* **What you are asked to do**: Check each line of the entries below for the string "Monitor"; copy every line where it appears.

Records shown Block Start

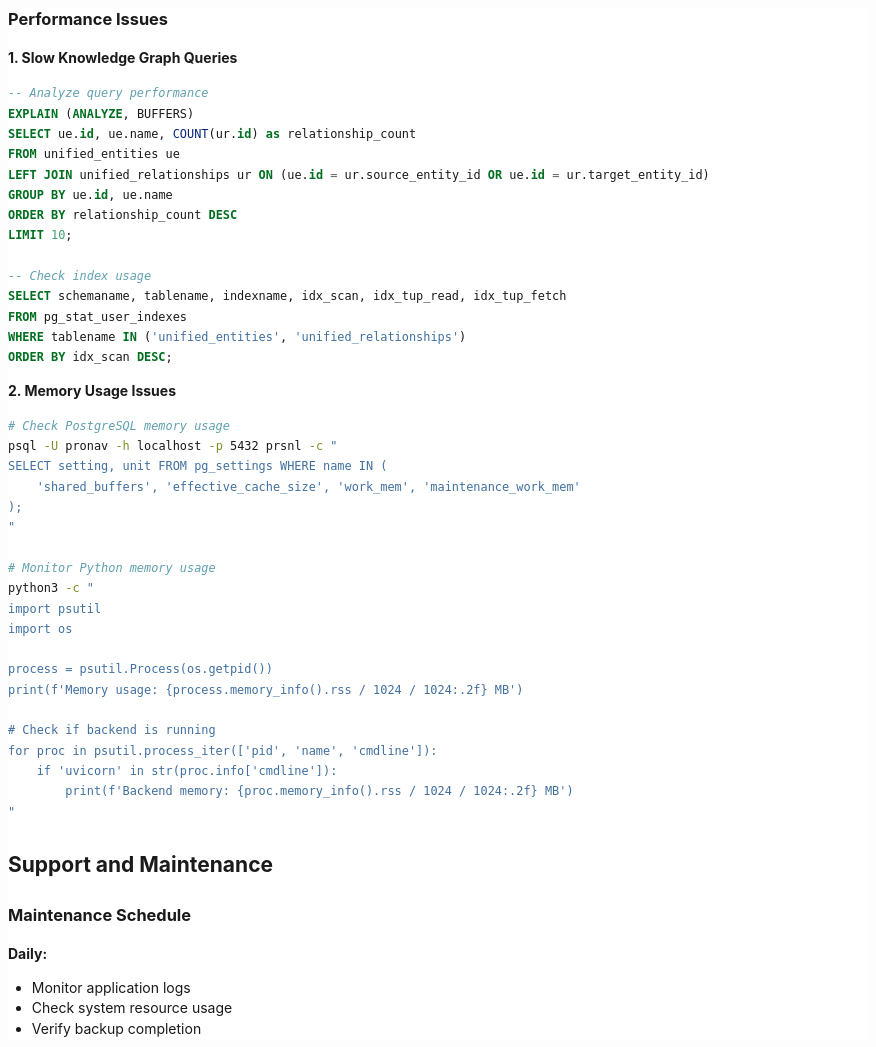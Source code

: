 ### Performance Issues

**1. Slow Knowledge Graph Queries**
```sql
-- Analyze query performance
EXPLAIN (ANALYZE, BUFFERS) 
SELECT ue.id, ue.name, COUNT(ur.id) as relationship_count
FROM unified_entities ue
LEFT JOIN unified_relationships ur ON (ue.id = ur.source_entity_id OR ue.id = ur.target_entity_id)
GROUP BY ue.id, ue.name
ORDER BY relationship_count DESC
LIMIT 10;

-- Check index usage
SELECT schemaname, tablename, indexname, idx_scan, idx_tup_read, idx_tup_fetch
FROM pg_stat_user_indexes 
WHERE tablename IN ('unified_entities', 'unified_relationships')
ORDER BY idx_scan DESC;
```

**2. Memory Usage Issues**
```bash
# Check PostgreSQL memory usage
psql -U pronav -h localhost -p 5432 prsnl -c "
SELECT setting, unit FROM pg_settings WHERE name IN (
    'shared_buffers', 'effective_cache_size', 'work_mem', 'maintenance_work_mem'
);
"

# Monitor Python memory usage
python3 -c "
import psutil
import os

process = psutil.Process(os.getpid())
print(f'Memory usage: {process.memory_info().rss / 1024 / 1024:.2f} MB')

# Check if backend is running
for proc in psutil.process_iter(['pid', 'name', 'cmdline']):
    if 'uvicorn' in str(proc.info['cmdline']):
        print(f'Backend memory: {proc.memory_info().rss / 1024 / 1024:.2f} MB')
"
```

## Support and Maintenance

### Maintenance Schedule

**Daily:**
- Monitor application logs
- Check system resource usage
- Verify backup completion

Records shown Block End

* **Answer area**:
# Monitor Python memory usage
- Monitor application logs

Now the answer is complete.